Friday, June 15, 2012

D.C. Circuit Rejects Torture Suit Against Rumsfeld

A three-judge panel of the D.C. Circuit today rejected a U.S. citizen's Bivens action against former Defense Secretary Donald Rumsfeld for developing, authorizing, and implementing policies that led to his torture while in U.S. custody in Iraq.  The panel, following an earlier similar ruling from the Fourth Circuit, Lebron v. Rumsfeld, held that special factors counseled against a Bivens remedy--special factors "pertaining to military, intelligence, and national security."

The ruling comes on the heels of the Supreme Court's rejection of the plaintiffs' cert. petition in Lebron and while a similar suit is now pending before the en banc Seventh Circuit.  (A three-judge panel of the Seventh Circuit earlier ruled that the plaintiffs in that case did have a Bivens remedy against Rumsfeld.)

The case means that U.S. citizens won't have a civil damage action for constitutional violations against U.S. officials in the D.C. Circuit, even when the violations resulted from torture while in U.S. custody.  With two circuit rulings now on the books--this case, Joe Doe v. Rumsfeld, and Lebron--and with a Seventh Circuit ruling against the plaintiffs now all but certain, and with the Supreme Court's rejection of cert. in Lebron, it now seems all but certain that other circuits faced with the question will follow suit, and that therefore U.S. citizens won't have a civil damage action for constitutional violations against U.S. officials anywhere.

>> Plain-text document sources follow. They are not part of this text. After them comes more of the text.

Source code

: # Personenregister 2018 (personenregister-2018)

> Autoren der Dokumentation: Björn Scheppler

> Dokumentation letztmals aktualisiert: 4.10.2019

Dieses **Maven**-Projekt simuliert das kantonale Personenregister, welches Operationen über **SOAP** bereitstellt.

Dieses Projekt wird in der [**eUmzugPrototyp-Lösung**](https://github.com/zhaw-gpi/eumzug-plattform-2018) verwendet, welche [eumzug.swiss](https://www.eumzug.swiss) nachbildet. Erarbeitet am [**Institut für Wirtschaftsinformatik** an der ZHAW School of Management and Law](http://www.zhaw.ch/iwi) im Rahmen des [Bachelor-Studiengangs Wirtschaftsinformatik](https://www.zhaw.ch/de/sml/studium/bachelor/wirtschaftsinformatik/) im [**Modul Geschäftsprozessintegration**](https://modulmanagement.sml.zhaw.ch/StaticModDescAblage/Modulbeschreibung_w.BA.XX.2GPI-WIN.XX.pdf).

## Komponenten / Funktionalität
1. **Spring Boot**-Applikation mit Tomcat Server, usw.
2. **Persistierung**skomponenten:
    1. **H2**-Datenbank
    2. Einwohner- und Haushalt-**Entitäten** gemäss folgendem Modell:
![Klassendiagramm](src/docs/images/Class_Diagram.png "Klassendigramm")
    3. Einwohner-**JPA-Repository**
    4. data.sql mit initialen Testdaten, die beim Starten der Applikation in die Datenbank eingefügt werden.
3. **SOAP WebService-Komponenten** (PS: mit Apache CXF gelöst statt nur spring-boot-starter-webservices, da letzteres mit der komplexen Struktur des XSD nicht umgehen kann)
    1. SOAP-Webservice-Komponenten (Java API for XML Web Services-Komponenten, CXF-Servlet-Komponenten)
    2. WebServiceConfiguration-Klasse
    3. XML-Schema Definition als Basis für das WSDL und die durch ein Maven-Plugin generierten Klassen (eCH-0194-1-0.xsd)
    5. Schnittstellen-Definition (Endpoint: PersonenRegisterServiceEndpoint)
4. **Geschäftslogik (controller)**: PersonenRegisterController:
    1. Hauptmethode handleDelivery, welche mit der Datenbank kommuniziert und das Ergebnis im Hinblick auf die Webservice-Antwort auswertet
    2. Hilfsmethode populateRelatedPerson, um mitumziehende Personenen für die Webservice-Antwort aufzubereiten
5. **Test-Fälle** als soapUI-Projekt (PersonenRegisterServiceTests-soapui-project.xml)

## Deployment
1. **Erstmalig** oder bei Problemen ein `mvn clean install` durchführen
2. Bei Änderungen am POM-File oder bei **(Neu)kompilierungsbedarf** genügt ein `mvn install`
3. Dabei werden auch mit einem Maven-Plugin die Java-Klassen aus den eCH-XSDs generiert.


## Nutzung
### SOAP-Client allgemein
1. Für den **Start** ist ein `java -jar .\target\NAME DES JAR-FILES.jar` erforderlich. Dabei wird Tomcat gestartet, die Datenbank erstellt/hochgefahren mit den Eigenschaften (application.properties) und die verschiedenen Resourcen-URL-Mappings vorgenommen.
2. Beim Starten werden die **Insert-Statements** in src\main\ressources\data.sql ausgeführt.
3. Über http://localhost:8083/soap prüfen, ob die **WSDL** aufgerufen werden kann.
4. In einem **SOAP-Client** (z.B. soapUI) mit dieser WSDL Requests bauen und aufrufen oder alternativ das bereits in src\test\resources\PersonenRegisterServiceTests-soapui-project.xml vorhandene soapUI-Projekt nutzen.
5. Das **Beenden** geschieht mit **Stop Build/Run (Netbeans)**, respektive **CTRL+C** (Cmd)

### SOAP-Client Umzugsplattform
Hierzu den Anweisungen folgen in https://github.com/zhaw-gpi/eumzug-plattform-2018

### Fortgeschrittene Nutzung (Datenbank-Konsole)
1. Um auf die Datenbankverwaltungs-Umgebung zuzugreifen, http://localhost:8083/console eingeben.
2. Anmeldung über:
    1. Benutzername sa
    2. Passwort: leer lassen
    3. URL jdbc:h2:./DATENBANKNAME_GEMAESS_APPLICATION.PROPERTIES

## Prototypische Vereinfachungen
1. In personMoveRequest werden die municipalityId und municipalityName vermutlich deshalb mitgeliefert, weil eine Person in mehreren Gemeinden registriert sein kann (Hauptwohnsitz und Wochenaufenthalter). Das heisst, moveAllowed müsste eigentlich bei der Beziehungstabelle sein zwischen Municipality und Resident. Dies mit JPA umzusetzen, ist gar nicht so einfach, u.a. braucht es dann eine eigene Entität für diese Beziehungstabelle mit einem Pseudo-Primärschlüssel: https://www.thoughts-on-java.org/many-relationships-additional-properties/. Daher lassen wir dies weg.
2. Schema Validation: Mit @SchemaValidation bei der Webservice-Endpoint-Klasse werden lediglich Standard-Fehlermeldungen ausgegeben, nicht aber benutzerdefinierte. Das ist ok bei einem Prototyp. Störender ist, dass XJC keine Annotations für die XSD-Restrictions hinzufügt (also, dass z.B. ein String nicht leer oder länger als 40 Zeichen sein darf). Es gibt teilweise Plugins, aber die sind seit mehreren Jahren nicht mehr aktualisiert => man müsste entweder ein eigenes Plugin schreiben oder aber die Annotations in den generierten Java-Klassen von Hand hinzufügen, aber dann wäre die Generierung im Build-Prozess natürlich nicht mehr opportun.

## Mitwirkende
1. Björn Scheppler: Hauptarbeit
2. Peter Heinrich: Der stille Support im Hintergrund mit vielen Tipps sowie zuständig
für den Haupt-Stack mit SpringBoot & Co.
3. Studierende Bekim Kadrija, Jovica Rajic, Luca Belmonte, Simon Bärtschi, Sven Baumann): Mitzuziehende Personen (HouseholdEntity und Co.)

The case also gives extraordinary authority to the executive to evade suits for detention and mistreatment--even torture--of U.S. citizens.  Congress, of course, could change this by authorizing such suits.  But don't look for that to happen anytime soon--or ever.

The D.C. Circuit ruling closely follows the Fourth Circuit's earlier ruling.  That is, the court today ruled that the "special factors" of military, intelligence, and national security foreclose a civil damage remedy for constitutional violations by U.S. citizens.  Here's the court's special factor analysis:

In his complaint, Doe challenges the development and implementation of numerous military policies and decisions.  The complaint would require a court to delve into the military's policies regarding the designation of detainees as "security internees" or "enemy combatants," as well as policies governing interrogation techniques.

Doe's allegations against Secretary Rumsfeld implicate the military chain of command and the discretion Secretary Rumsfeld and other top officials gave to [military] agents to detain and question potential enemy combatants.  The allegations raise questions regarding Secretary Rumsfeld's personal control over the treatment and release of specific detainees.  Litigation of Doe's case would require testimony from top military officials as well as forces on the ground, which would detract focus, resources, and personnel from the mission in Iraq.  And . . . allowing such an action would hinder our troops from acting decisively in our nation's interest for fear of judicial review of every detention and interrogation.

Op. at 10-11.

The court also found persuasive--another "special factor" counseling against a Bivens remedy--that Congress did not authorize such suits under the Detainee Treatment Act, or any other statute.  

Because the court ruled against Doe on Bivens, it did not rule on Rumsfeld's defense of qualified immunity.